Start of Block

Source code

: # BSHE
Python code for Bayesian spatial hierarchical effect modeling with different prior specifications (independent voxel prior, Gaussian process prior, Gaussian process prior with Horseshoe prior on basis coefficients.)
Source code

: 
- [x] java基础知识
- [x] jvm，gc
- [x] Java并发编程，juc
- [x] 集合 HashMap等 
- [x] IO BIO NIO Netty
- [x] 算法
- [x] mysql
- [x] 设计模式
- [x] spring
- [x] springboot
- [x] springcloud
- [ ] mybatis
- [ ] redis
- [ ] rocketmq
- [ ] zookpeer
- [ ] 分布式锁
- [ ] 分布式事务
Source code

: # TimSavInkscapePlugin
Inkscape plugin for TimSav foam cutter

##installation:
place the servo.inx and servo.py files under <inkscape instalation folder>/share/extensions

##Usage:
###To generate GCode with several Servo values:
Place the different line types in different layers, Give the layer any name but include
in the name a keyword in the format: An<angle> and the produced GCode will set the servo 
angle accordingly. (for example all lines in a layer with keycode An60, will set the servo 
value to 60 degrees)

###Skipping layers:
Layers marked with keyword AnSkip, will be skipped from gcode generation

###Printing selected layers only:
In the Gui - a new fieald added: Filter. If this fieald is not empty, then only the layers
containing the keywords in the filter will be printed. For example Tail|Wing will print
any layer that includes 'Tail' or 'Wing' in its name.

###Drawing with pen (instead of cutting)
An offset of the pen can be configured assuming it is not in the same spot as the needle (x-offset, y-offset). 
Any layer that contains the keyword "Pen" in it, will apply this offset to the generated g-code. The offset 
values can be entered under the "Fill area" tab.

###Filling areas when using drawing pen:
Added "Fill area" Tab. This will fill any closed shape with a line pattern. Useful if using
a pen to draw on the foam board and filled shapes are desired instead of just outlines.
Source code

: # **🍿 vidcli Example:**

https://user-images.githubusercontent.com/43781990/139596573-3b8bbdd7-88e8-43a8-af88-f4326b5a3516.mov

End of Block

» REQUIRED WORK:
Repeat the whole listing exactly. Leave nothing out.

» OUTPUT OF THE EXERCISE:
Source code

: # BSHE
Python code for Bayesian spatial hierarchical effect modeling with different prior specifications (independent voxel prior, Gaussian process prior, Gaussian process prior with Horseshoe prior on basis coefficients.)
Source code

: 
- [x] java基础知识
- [x] jvm，gc
- [x] Java并发编程，juc
- [x] 集合 HashMap等 
- [x] IO BIO NIO Netty
- [x] 算法
- [x] mysql
- [x] 设计模式
- [x] spring
- [x] springboot
- [x] springcloud
- [ ] mybatis
- [ ] redis
- [ ] rocketmq
- [ ] zookpeer
- [ ] 分布式锁
- [ ] 分布式事务
Source code

: # TimSavInkscapePlugin
Inkscape plugin for TimSav foam cutter

##installation:
place the servo.inx and servo.py files under <inkscape instalation folder>/share/extensions

##Usage:
###To generate GCode with several Servo values:
Place the different line types in different layers, Give the layer any name but include
in the name a keyword in the format: An<angle> and the produced GCode will set the servo 
angle accordingly. (for example all lines in a layer with keycode An60, will set the servo 
value to 60 degrees)

###Skipping layers:
Layers marked with keyword AnSkip, will be skipped from gcode generation

###Printing selected layers only:
In the Gui - a new fieald added: Filter. If this fieald is not empty, then only the layers
containing the keywords in the filter will be printed. For example Tail|Wing will print
any layer that includes 'Tail' or 'Wing' in its name.

###Drawing with pen (instead of cutting)
An offset of the pen can be configured assuming it is not in the same spot as the needle (x-offset, y-offset). 
Any layer that contains the keyword "Pen" in it, will apply this offset to the generated g-code. The offset 
values can be entered under the "Fill area" tab.

###Filling areas when using drawing pen:
Added "Fill area" Tab. This will fill any closed shape with a line pattern. Useful if using
a pen to draw on the foam board and filled shapes are desired instead of just outlines.
Source code

: # **🍿 vidcli Example:**

https://user-images.githubusercontent.com/43781990/139596573-3b8bbdd7-88e8-43a8-af88-f4326b5a3516.mov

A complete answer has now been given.